Redevelopment was initially proposed in 1998 by the municipal government and launched by the Futian Urban Renewal Bureau around 2002. After preparations and negotiations for more than a decade, in April 2009 the final redevelopment agreements were signed and demolition began.

During the redevelopment process, six parties were involved in: the local villagers, the villagers who had properties there but no longer lived there (the overseas villagers), the village joint company, the district government, the city government, the developer. Each of these parties had its own interest in the redevelopment project, which made it difficult to negotiate: the city government needed an “international image” of city, the district government demanded a higher tax revenue from the project, the overseas villagers asked for a higher compensation, the local villagers wanted a higher compensation and a rapid redevelopment progress, while the developer, undoubtedly required a higher profit.

However, the 70,000 residents who lived there were excluded from the whole negotiation and redevelopment process.

International competition and consultation were held, to offer designs and plans for the redevelopment. The first one was initiated in the year of 1998, when a German company proposed a master plan for the whole CBD area. Following that, Song Zhaoqing, CAUPD, KPF as well as other institutes or companies joined the consultation and raised up different versions of plan. With time going on, the proposed F.A.R climbed from 3.5 to around 7, in order to create more sellable area to cover the compensation for the villagers.

Therefore, taking the complexity of the redevelopment into consideration, it’s obvious that it is not easy for anyone to propose a new design/plan as a replacement. Modification on the current proposal becomes the only option to alleviate the problems.

Takeaways

This thesis start with the experiment of using scale as the methodology to examine the impacts on public space brought by urban development. And it ends up with a new speculation of future city based on the scale analysis and design.

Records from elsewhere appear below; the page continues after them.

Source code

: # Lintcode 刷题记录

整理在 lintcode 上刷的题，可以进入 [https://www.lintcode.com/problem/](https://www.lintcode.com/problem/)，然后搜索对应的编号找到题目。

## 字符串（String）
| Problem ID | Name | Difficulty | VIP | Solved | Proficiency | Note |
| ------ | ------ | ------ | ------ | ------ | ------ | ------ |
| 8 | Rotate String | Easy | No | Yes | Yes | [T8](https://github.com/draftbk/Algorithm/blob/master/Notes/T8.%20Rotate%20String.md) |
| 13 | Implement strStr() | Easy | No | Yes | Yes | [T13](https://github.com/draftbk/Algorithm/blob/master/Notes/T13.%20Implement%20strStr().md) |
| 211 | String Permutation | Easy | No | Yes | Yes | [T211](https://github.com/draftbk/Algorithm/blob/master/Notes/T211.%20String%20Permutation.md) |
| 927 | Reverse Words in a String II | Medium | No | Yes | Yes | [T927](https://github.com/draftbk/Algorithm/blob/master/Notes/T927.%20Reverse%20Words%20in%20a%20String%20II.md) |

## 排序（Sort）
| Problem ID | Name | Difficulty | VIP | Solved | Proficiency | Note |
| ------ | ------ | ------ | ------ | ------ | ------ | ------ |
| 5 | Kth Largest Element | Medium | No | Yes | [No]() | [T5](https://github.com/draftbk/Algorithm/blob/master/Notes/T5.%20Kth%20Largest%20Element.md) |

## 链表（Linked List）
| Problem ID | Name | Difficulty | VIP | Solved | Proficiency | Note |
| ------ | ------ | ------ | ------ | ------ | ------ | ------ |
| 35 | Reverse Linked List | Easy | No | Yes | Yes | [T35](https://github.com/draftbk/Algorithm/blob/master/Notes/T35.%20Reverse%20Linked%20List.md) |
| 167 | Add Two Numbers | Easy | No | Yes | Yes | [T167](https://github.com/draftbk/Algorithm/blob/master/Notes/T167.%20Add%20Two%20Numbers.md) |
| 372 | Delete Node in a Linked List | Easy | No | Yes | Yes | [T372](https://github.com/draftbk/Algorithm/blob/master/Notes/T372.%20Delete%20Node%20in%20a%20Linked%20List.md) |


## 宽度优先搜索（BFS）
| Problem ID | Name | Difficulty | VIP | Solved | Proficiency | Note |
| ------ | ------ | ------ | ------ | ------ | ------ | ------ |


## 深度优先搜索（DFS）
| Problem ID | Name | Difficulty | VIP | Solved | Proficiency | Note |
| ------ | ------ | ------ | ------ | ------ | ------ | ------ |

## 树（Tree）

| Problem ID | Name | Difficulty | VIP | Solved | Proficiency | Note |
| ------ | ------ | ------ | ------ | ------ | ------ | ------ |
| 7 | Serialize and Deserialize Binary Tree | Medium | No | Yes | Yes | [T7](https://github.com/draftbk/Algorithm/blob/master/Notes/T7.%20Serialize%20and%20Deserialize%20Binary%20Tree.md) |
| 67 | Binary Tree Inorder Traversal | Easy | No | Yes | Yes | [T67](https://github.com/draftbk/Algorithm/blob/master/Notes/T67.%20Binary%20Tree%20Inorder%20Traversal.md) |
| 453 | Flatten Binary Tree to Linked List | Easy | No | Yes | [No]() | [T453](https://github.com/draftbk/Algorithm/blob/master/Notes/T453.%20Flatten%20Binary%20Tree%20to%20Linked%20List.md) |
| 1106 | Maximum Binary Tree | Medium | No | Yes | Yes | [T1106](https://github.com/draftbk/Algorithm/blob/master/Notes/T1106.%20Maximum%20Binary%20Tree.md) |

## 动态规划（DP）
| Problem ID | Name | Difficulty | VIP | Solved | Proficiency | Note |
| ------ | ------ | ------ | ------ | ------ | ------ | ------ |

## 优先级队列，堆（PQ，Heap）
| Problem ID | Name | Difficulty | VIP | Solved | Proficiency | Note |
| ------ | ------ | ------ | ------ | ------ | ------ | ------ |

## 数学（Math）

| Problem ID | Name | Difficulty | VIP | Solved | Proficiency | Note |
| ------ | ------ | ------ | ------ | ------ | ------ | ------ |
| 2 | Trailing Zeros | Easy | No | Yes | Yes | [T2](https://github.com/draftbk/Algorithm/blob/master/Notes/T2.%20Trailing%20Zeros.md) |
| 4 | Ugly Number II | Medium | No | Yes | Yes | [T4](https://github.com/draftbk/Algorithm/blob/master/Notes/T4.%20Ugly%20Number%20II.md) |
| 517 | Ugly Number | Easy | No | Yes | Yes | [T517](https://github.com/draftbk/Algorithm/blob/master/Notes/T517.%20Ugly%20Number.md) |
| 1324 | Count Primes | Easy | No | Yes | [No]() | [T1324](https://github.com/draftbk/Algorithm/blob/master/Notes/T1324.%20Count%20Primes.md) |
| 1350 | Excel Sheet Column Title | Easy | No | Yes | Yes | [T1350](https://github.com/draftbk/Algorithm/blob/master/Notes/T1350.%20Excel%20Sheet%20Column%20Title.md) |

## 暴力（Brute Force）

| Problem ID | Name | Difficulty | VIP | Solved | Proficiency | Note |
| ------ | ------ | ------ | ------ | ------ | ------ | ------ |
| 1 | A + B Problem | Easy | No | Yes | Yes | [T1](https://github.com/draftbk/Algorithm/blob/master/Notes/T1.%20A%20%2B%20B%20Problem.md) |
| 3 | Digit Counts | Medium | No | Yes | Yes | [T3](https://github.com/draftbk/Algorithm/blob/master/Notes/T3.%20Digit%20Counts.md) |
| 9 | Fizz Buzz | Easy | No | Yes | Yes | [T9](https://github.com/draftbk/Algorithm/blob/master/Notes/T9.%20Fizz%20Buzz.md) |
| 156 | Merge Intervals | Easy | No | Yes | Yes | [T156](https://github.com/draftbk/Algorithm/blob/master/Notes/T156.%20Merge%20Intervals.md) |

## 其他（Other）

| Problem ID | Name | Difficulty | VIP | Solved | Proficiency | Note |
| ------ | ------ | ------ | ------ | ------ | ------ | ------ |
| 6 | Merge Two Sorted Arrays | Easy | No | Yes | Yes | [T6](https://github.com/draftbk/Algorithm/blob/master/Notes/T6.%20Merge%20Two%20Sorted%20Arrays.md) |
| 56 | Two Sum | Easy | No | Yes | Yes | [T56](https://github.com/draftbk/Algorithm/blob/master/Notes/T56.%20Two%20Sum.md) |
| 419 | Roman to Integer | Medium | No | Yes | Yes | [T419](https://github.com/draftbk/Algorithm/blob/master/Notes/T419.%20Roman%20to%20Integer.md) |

Few people have realized the meaning of scale that, it not only relates to our perception of the urban environment, or the urban image, but also relates to inequality/equality from social perspectives, and relates to different economic model from the perspective of economy. People have to realize that, we do not need those huge planned, centralized “public spaces” which are easy to control/manage by the owners, where people do not have equal accessibility either physically or socially, and where small business cannot operate, not to mention the right for political participation or democracy.

When the city becomes bigger, however, the enlargement of scale of architecture and urban has eliminated, rather than instigated the regime of complexity, as Koolhaas has expected in his Bigness. Then, shall we learn from the urban village, as a Heterotopia in the city, to see how we can better the conditions of social equality and find a new way for future city development?

Therefore, the analysis have illustrated that, urban scale is closely related to social equality, new economic model (as well as economic equality), and the democracy of public space. The speculation of future city based on the scale analysis is that, when we create and use space in a smaller scale, there will be a more intimate, more equal, and more democratic society with a new type of economy, where individuals rather than governments become the main suppliers of public spaces, individuals/small groups rather than citizens as a whole become the main participants in public spaces, and individuals rather than big companies become the main participants of the market economy.

From the perspective of architecture, this will undoubtedly show the huge potential of architecture and urban, on how it can interact with the society and economy, how the physical scale can impact the social relationship and economic development.